→ **Extracted records**:
:::
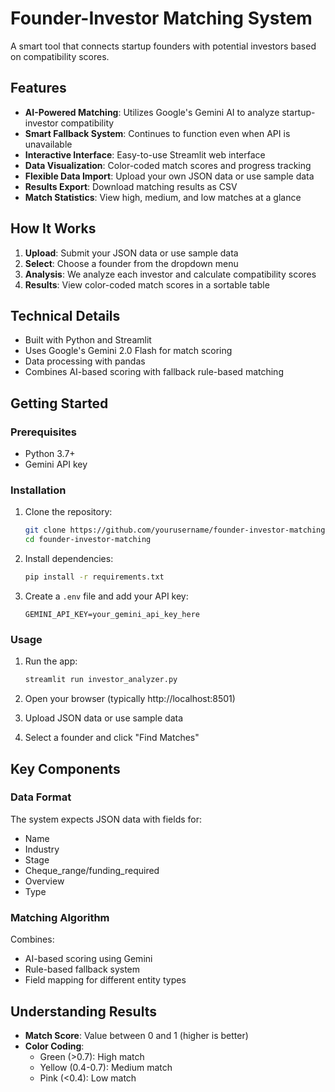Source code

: # Founder-Investor Matching System

A smart tool that connects startup founders with potential investors based on compatibility scores.

## Features

- **AI-Powered Matching**: Utilizes Google's Gemini AI to analyze startup-investor compatibility
- **Smart Fallback System**: Continues to function even when API is unavailable
- **Interactive Interface**: Easy-to-use Streamlit web interface
- **Data Visualization**: Color-coded match scores and progress tracking
- **Flexible Data Import**: Upload your own JSON data or use sample data
- **Results Export**: Download matching results as CSV
- **Match Statistics**: View high, medium, and low matches at a glance

## How It Works

1. **Upload**: Submit your JSON data or use sample data
2. **Select**: Choose a founder from the dropdown menu
3. **Analysis**: We analyze each investor and calculate compatibility scores
4. **Results**: View color-coded match scores in a sortable table

## Technical Details

- Built with Python and Streamlit
- Uses Google's Gemini 2.0 Flash for match scoring
- Data processing with pandas
- Combines AI-based scoring with fallback rule-based matching

## Getting Started

### Prerequisites

- Python 3.7+
- Gemini API key

### Installation

1. Clone the repository:
   ```bash
   git clone https://github.com/yourusername/founder-investor-matching.git
   cd founder-investor-matching
   ```

2. Install dependencies:
   ```bash
   pip install -r requirements.txt
   ```

3. Create a `.env` file and add your API key:
   ```
   GEMINI_API_KEY=your_gemini_api_key_here
   ```

### Usage

1. Run the app:
   ```bash
   streamlit run investor_analyzer.py
   ```

2. Open your browser (typically http://localhost:8501)

3. Upload JSON data or use sample data

4. Select a founder and click "Find Matches"

## Key Components

### Data Format
The system expects JSON data with fields for:
- Name
- Industry
- Stage
- Cheque_range/funding_required
- Overview
- Type

### Matching Algorithm
Combines:
- AI-based scoring using Gemini
- Rule-based fallback system
- Field mapping for different entity types

## Understanding Results

- **Match Score**: Value between 0 and 1 (higher is better)
- **Color Coding**:
  - Green (>0.7): High match
  - Yellow (0.4-0.7): Medium match
  - Pink (<0.4): Low match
:::
→ **WORK REQUEST**: Return all lines from the data that include the string "Select".

→ **ANSWER SECTION**:
2. **Select**: Choose a founder from the dropdown menu
4. Select a founder and click "Find Matches"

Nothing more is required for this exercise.